# [Aim of the task]
Once you find the line with "(VM上でLinuxを起動)" in the entries below, return exactly every line from it through the line with "#### Dockerのライフサイクル".

---- The data

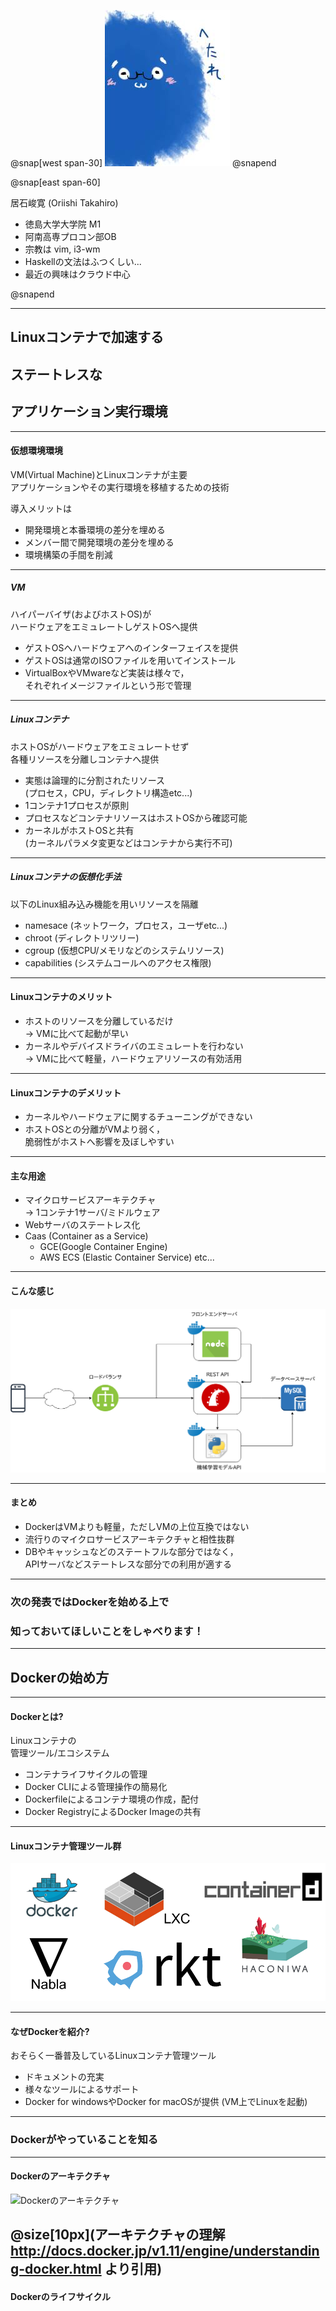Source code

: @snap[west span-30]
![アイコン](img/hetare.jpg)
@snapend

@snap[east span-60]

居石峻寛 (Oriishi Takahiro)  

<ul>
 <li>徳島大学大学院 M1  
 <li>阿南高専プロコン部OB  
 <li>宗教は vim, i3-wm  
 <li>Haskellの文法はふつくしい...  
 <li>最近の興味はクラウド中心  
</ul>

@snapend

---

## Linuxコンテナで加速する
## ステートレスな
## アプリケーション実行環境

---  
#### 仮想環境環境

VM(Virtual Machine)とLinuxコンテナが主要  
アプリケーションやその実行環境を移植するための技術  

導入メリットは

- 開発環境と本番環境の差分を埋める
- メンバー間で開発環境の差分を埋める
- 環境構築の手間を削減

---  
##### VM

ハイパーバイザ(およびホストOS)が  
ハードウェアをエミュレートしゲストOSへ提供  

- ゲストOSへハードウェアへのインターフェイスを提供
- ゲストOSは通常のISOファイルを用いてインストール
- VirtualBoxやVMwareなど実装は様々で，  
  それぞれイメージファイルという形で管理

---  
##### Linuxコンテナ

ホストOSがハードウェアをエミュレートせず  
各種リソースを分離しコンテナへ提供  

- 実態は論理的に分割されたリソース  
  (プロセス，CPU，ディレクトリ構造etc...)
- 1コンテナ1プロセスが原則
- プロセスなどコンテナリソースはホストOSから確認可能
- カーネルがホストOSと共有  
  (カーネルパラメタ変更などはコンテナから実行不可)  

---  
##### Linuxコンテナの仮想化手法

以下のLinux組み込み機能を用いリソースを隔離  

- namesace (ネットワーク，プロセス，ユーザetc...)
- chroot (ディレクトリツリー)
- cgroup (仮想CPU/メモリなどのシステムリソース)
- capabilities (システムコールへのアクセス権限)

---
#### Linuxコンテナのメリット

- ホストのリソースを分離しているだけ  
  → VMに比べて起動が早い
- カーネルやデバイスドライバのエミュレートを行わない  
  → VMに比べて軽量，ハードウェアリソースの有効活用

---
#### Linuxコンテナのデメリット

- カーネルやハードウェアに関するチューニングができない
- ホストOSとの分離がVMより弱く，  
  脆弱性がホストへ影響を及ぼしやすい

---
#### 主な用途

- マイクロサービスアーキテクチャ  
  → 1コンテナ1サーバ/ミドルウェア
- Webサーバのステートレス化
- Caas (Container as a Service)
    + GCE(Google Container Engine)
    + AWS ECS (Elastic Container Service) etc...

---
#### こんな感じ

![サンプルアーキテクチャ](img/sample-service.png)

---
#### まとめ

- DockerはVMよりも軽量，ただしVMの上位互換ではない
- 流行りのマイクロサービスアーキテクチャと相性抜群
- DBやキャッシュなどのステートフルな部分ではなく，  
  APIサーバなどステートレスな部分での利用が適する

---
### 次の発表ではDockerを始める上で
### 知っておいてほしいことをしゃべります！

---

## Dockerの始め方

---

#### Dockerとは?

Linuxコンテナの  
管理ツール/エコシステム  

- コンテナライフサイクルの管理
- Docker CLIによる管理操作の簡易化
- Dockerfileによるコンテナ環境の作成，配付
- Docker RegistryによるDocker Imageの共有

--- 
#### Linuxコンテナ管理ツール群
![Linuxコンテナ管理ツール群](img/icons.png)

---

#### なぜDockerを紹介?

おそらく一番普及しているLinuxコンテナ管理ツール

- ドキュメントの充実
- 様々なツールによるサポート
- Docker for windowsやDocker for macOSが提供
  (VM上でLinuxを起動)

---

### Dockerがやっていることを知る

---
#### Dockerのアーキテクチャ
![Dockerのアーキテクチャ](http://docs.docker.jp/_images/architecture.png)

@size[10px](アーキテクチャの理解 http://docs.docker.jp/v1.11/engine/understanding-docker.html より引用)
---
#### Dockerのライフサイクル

--------
---- The data

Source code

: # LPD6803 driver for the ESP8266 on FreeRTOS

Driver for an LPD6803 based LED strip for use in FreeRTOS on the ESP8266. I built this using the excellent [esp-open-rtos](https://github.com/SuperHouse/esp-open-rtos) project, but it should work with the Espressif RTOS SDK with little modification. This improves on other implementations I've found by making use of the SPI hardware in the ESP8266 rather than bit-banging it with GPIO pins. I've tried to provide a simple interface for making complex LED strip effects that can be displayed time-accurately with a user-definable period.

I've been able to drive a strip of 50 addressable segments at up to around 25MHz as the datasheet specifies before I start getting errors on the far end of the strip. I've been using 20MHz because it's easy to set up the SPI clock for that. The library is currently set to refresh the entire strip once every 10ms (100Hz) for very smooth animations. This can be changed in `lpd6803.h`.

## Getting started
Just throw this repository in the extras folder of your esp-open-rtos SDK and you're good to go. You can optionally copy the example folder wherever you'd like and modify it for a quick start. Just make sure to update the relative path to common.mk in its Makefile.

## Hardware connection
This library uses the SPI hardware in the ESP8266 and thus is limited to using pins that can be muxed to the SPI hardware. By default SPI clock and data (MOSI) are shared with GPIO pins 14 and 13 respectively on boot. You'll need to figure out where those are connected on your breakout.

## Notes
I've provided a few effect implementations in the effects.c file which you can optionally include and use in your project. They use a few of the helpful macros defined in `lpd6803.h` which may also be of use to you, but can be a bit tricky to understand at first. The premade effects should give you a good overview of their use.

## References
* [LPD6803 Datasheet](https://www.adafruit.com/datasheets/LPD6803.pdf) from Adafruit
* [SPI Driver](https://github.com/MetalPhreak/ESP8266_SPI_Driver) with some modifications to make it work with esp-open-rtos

--------
---- The data

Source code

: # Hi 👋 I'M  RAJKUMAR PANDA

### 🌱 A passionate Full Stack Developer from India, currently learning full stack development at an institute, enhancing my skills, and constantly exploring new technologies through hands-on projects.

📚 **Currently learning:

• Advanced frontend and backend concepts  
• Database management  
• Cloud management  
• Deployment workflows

--------

# [Result of the exercise]
  (VM上でLinuxを起動)

---

### Dockerがやっていることを知る

---
#### Dockerのアーキテクチャ
![Dockerのアーキテクチャ](http://docs.docker.jp/_images/architecture.png)

@size[10px](アーキテクチャの理解 http://docs.docker.jp/v1.11/engine/understanding-docker.html より引用)
---
#### Dockerのライフサイクル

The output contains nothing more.